Wymiana kół to także dobry moment, żeby przyjrzeć się klockom hamulcowym, tarczom oraz zawieszeniu w naszym aucie. Jeśli sami się na tym nie znamy, to korzystnie jest wymieniać koła w serwisie zajmującym się ogólnie mechaniką samochodową. Wtedy serwisant może przy okazji przyjrzeć się poszczególnym podzespołom i poinformować nas, jeśli któryś będzie wymagał naprawy lub dodatkowej diagnostyki.

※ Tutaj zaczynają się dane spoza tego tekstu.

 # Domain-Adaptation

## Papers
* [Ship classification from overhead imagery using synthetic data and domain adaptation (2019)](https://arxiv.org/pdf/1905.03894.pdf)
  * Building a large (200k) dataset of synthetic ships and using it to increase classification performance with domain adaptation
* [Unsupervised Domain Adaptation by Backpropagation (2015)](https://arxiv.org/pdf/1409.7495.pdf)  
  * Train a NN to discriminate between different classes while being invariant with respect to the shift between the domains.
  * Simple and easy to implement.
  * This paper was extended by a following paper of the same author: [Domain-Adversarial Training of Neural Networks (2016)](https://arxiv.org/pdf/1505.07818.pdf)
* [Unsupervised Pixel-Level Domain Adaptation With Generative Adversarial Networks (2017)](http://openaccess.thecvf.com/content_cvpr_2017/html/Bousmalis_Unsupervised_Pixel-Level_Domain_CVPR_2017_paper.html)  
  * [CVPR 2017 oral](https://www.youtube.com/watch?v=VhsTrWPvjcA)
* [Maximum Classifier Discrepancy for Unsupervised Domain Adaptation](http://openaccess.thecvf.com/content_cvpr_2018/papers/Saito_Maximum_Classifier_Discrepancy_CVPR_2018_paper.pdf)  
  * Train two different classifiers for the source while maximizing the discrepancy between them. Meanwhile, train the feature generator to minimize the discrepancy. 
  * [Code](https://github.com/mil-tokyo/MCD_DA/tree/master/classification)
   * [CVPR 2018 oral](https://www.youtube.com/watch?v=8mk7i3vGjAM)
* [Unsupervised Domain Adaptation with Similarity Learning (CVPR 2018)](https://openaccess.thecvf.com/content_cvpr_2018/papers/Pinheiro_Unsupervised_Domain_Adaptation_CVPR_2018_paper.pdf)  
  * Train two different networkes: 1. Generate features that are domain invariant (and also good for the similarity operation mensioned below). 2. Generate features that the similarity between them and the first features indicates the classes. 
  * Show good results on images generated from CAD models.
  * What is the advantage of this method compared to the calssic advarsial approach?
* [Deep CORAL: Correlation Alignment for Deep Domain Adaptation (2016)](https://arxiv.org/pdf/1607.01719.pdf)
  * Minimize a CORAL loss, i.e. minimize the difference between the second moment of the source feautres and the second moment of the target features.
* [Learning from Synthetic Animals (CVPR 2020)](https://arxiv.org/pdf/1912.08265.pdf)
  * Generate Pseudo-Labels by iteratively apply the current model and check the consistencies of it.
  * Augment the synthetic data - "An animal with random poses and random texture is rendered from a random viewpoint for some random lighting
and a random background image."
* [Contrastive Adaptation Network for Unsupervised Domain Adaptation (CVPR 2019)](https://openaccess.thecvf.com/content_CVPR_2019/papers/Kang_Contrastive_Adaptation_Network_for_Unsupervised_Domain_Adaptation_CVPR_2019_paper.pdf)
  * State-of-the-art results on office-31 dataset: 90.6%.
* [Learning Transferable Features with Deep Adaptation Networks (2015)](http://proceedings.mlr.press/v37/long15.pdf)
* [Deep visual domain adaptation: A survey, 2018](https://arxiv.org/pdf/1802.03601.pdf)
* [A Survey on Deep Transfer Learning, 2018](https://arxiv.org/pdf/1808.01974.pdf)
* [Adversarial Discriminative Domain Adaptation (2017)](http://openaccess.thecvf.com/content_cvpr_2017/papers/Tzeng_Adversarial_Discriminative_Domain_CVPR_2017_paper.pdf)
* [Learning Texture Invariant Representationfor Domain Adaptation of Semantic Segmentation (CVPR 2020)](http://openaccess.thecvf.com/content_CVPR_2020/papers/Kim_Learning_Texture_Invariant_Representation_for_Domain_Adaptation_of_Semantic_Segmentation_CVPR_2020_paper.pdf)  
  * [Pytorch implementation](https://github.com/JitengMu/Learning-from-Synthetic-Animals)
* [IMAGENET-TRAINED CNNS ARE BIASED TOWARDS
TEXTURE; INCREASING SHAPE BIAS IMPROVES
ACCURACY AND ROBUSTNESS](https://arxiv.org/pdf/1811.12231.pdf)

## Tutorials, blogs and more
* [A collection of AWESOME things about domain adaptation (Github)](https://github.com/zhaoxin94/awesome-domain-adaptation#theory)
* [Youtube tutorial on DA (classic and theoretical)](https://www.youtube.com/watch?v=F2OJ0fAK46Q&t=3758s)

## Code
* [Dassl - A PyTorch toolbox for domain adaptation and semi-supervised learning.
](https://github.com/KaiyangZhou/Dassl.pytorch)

Rynkowym trendem przed którym, wedle wszelkich informacji, nie ma odwrotu, są samochody elektryczne, a więc auta ciężkie i jednocześnie mocne. Czy wymagają one dedykowanych opon?

Elektryki rzeczywiście stanowią wyzwanie. Z jednej strony są to pojazdy wyraźnie cięższe od spalinowych, ale z drugiej zwykle mają znacznie większy moment obrotowy, co stanowi dodatkowe wyzwanie dla opony - musi być ona odpowiednio wzmocniona. Do tego dochodzi jeszcze kwestia głośności - brak dźwięku silnika sprawia, że wyraźniej słyszymy wszystkie inne odgłosy, w tym szum opon. Sami producenci często wymagają, aby opony jakie im dostarczamy miały niski poziom głośności.

Goodyear oferuje opony przeznaczone do elektryków - można je rozpoznać po oznaczeniu Electric Drive Technology na boku. Ich konstrukcja uwzględnia specyfikę elektryków oraz ich parametry. Istnieją też linie ekskluzywne dla samochodów elektrycznych, ale nie są jeszcze dostępne w Europie - testujemy je póki co w Stanach Zjednoczonych.

Jest pan Dyrektorem ds. Sprzedaży Detalicznej Goodyear w Europie Wschodniej, ale także założycielem sieci serwisowej Premio należącej do Goodyear. Chciałem więc zapytać, jak ostatnie lata w rozwoju motoryzacji, kiedy choćby ilość elektroniki w samochodach znacząco wzrosła, wpływają na trendy serwisowe?

Digitalizacja sektora automotive przebiega rzeczywiście bardzo dynamicznie. W konsekwencji dzielenie się danymi i informacjami przez producentów ma swoje tempo, przez co nie zawsze jesteśmy w stanie uzyskać dostęp do tego typu informacji zaraz po tym, jak produkt - czyli nowe auto -  pojawia się na rynku.

Na szczęście przepisy europejskie mówią dziś wyraźnie, że serwisowanie samochodu w okresie gwarancji w serwisie niezależnym jest jak najbardziej możliwe i legalne. My świadczymy takie usługi, a skala zjawiska, jakim jest brak dostępu do niektórych informacji, jest coraz mniejsza. Dlatego klienci często wybierają nasze serwisy, ponieważ świadczymy usługi na podobnym do ASO poziomie oraz w podobnym zakresie.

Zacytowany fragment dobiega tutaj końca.